**Your goal**: Return, verbatim and in full, the records that follow, but not their pictures.

**Material provided**:
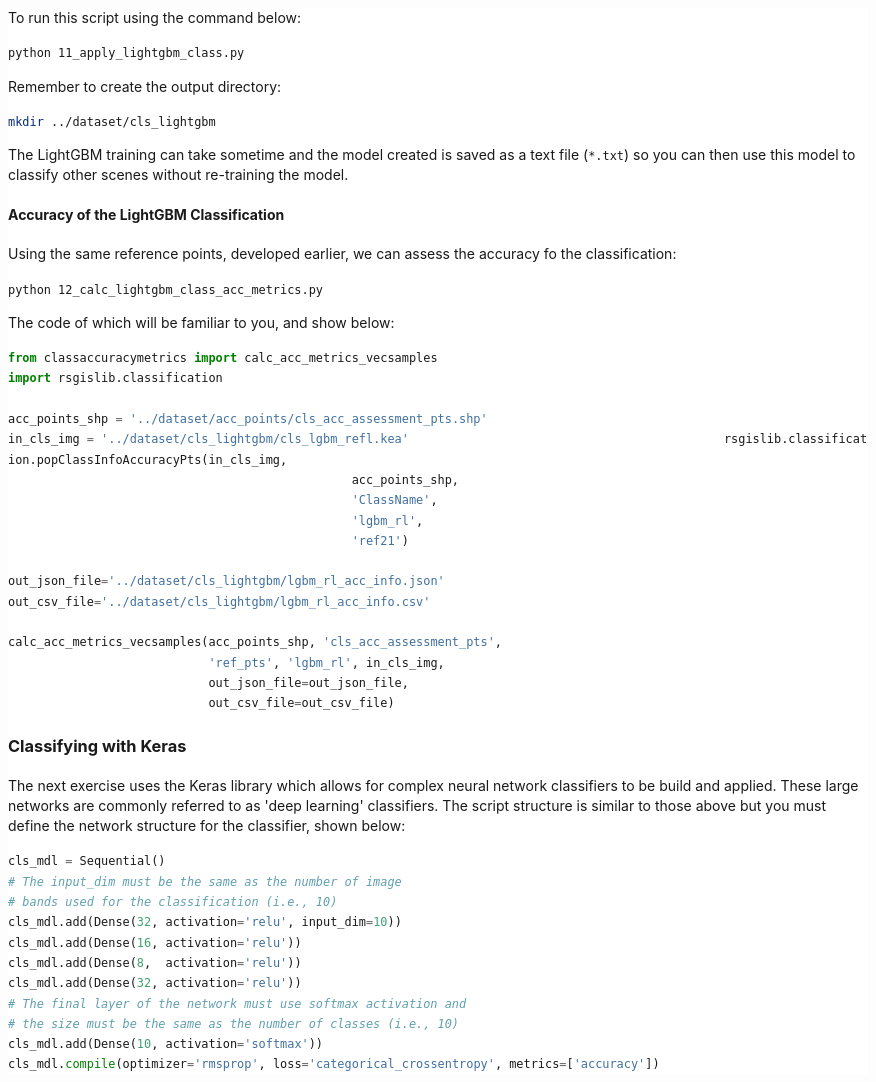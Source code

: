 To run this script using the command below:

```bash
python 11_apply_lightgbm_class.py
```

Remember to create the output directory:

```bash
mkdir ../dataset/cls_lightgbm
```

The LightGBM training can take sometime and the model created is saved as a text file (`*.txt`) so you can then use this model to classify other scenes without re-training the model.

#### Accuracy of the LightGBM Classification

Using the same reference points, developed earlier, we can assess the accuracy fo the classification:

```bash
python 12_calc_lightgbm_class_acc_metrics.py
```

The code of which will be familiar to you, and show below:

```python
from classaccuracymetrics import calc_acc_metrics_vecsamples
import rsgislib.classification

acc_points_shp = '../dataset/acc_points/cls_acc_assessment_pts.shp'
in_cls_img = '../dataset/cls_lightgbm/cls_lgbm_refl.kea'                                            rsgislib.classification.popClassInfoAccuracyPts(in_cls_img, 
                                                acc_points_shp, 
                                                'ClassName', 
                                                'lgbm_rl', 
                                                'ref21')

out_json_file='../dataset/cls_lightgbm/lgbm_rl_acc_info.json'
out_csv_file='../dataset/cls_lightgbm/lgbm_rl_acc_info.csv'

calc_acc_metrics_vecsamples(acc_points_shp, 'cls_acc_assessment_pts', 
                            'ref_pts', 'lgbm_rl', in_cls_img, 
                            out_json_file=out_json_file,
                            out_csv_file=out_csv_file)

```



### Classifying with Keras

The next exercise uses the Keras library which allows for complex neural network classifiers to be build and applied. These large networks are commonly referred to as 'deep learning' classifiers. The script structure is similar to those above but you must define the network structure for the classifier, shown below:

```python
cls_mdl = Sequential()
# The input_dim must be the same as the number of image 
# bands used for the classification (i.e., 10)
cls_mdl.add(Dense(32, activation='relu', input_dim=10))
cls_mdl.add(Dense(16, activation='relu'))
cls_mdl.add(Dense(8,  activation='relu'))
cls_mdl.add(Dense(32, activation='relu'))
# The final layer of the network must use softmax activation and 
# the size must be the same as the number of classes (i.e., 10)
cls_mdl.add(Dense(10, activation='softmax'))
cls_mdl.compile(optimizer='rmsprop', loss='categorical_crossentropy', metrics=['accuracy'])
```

**Response to the exercise**:
Source code

: To run this script using the command below:

```bash
python 11_apply_lightgbm_class.py
```

Remember to create the output directory:

```bash
mkdir ../dataset/cls_lightgbm
```

The LightGBM training can take sometime and the model created is saved as a text file (`*.txt`) so you can then use this model to classify other scenes without re-training the model.

#### Accuracy of the LightGBM Classification

Using the same reference points, developed earlier, we can assess the accuracy fo the classification:

```bash
python 12_calc_lightgbm_class_acc_metrics.py
```

The code of which will be familiar to you, and show below:

```python
from classaccuracymetrics import calc_acc_metrics_vecsamples
import rsgislib.classification

acc_points_shp = '../dataset/acc_points/cls_acc_assessment_pts.shp'
in_cls_img = '../dataset/cls_lightgbm/cls_lgbm_refl.kea'                                            rsgislib.classification.popClassInfoAccuracyPts(in_cls_img, 
                                                acc_points_shp, 
                                                'ClassName', 
                                                'lgbm_rl', 
                                                'ref21')

out_json_file='../dataset/cls_lightgbm/lgbm_rl_acc_info.json'
out_csv_file='../dataset/cls_lightgbm/lgbm_rl_acc_info.csv'

calc_acc_metrics_vecsamples(acc_points_shp, 'cls_acc_assessment_pts', 
                            'ref_pts', 'lgbm_rl', in_cls_img, 
                            out_json_file=out_json_file,
                            out_csv_file=out_csv_file)

```



### Classifying with Keras

The next exercise uses the Keras library which allows for complex neural network classifiers to be build and applied. These large networks are commonly referred to as 'deep learning' classifiers. The script structure is similar to those above but you must define the network structure for the classifier, shown below:

```python
cls_mdl = Sequential()
# The input_dim must be the same as the number of image 
# bands used for the classification (i.e., 10)
cls_mdl.add(Dense(32, activation='relu', input_dim=10))
cls_mdl.add(Dense(16, activation='relu'))
cls_mdl.add(Dense(8,  activation='relu'))
cls_mdl.add(Dense(32, activation='relu'))
# The final layer of the network must use softmax activation and 
# the size must be the same as the number of classes (i.e., 10)
cls_mdl.add(Dense(10, activation='softmax'))
cls_mdl.compile(optimizer='rmsprop', loss='categorical_crossentropy', metrics=['accuracy'])
```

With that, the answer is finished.